- [Your assignment]: Return the following from the records below: each line, word for word, starting with the line that contains "Construct a **deep" and going on through the line that contains "Similarly, we could", with nothing outside that range.

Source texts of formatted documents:
___
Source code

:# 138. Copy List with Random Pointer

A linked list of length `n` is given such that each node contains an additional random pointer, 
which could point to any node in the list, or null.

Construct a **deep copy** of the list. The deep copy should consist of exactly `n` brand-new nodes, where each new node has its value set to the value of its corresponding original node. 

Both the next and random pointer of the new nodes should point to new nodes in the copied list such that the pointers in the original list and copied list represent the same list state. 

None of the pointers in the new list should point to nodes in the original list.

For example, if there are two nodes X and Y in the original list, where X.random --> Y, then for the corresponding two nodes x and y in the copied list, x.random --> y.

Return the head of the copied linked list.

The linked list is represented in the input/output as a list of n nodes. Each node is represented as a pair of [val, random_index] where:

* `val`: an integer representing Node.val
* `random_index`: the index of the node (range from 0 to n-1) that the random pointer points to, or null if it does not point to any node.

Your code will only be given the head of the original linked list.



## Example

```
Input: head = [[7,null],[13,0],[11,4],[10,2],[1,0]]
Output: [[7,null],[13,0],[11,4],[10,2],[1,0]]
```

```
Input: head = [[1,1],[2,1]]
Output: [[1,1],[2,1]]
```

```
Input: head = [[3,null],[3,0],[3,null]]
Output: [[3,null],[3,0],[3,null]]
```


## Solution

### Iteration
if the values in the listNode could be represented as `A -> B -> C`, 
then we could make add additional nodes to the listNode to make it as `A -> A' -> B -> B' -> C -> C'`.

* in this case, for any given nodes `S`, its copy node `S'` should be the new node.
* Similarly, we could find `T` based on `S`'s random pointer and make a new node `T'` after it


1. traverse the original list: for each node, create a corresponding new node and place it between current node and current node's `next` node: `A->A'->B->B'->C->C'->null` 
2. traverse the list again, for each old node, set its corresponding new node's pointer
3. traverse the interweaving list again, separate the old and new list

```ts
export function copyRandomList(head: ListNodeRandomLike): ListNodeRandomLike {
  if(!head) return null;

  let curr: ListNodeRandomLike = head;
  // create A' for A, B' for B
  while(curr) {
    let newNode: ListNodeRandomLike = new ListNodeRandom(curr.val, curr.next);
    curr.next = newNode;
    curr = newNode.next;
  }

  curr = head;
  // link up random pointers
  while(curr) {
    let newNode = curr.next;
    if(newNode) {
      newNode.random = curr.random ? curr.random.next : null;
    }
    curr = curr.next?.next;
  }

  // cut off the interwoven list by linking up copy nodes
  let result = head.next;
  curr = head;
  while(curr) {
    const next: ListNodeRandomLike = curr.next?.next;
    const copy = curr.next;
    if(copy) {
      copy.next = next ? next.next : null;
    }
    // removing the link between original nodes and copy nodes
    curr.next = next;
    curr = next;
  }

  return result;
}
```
___
- [Solution below]:
Construct a **deep copy** of the list. The deep copy should consist of exactly `n` brand-new nodes, where each new node has its value set to the value of its corresponding original node. 

Both the next and random pointer of the new nodes should point to new nodes in the copied list such that the pointers in the original list and copied list represent the same list state. 

None of the pointers in the new list should point to nodes in the original list.

For example, if there are two nodes X and Y in the original list, where X.random --> Y, then for the corresponding two nodes x and y in the copied list, x.random --> y.

Return the head of the copied linked list.

The linked list is represented in the input/output as a list of n nodes. Each node is represented as a pair of [val, random_index] where:

* `val`: an integer representing Node.val
* `random_index`: the index of the node (range from 0 to n-1) that the random pointer points to, or null if it does not point to any node.

Your code will only be given the head of the original linked list.



## Example

```
Input: head = [[7,null],[13,0],[11,4],[10,2],[1,0]]
Output: [[7,null],[13,0],[11,4],[10,2],[1,0]]
```

```
Input: head = [[1,1],[2,1]]
Output: [[1,1],[2,1]]
```

```
Input: head = [[3,null],[3,0],[3,null]]
Output: [[3,null],[3,0],[3,null]]
```


## Solution

### Iteration
if the values in the listNode could be represented as `A -> B -> C`, 
then we could make add additional nodes to the listNode to make it as `A -> A' -> B -> B' -> C -> C'`.

* in this case, for any given nodes `S`, its copy node `S'` should be the new node.
* Similarly, we could find `T` based on `S`'s random pointer and make a new node `T'` after it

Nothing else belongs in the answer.